• _What to produce_
Pull every line with the word "EMGrmsF" out of the entries below.

• _Data under study_
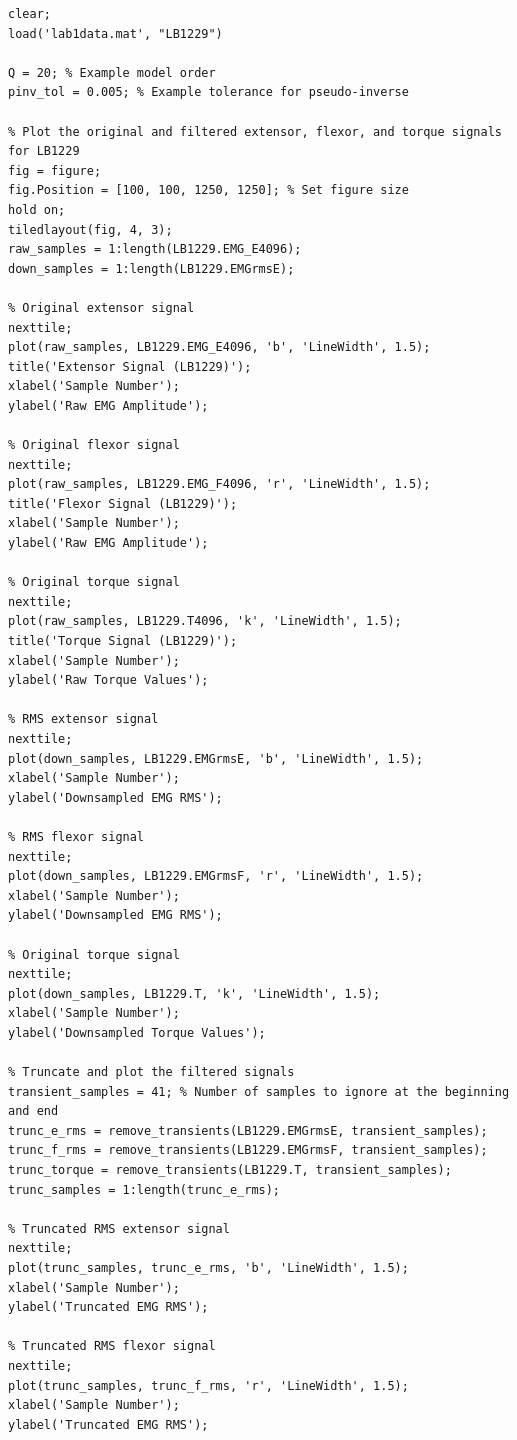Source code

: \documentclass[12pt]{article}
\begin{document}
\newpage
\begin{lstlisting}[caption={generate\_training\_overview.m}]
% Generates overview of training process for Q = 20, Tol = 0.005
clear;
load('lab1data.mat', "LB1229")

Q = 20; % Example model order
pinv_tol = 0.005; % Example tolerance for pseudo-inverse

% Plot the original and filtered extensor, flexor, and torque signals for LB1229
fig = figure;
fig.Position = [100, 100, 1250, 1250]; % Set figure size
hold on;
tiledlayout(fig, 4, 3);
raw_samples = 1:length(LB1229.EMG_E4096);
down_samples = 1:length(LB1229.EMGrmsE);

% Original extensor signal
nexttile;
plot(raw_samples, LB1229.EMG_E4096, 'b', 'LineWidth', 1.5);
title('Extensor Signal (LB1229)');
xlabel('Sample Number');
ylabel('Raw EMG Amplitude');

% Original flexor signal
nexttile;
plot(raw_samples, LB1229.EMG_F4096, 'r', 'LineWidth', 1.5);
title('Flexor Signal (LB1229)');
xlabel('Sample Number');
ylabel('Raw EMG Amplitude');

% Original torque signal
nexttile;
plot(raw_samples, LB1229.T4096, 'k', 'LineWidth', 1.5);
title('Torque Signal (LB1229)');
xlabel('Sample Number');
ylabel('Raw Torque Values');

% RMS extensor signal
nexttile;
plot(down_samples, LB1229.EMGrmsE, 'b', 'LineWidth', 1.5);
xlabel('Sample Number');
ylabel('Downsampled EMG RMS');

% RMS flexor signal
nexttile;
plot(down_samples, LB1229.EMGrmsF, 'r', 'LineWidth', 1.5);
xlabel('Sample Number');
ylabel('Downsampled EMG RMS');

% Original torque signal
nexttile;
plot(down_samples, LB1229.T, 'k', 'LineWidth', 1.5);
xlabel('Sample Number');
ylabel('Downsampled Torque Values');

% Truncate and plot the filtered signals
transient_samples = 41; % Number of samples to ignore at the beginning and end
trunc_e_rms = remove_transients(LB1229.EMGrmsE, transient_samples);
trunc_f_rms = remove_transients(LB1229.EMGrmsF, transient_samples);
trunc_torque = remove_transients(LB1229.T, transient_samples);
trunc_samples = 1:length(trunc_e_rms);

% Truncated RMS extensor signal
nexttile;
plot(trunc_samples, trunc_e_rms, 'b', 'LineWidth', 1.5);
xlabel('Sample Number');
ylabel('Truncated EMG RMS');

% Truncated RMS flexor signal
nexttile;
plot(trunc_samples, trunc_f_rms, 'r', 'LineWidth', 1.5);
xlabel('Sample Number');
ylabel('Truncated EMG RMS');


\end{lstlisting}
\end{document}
* * *
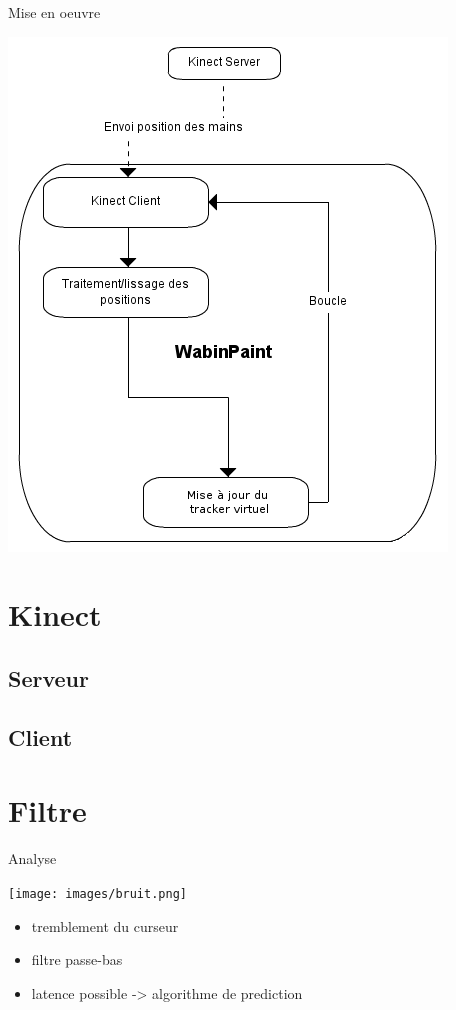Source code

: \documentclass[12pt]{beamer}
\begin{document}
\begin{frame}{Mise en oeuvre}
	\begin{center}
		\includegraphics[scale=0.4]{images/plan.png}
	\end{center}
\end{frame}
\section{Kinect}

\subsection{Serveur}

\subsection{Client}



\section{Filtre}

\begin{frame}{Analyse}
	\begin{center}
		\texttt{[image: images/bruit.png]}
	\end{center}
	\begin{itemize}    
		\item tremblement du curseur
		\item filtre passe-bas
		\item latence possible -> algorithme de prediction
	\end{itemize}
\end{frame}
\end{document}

• _Exercise solution_
plot(down_samples, LB1229.EMGrmsF, 'r', 'LineWidth', 1.5);
trunc_f_rms = remove_transients(LB1229.EMGrmsF, transient_samples);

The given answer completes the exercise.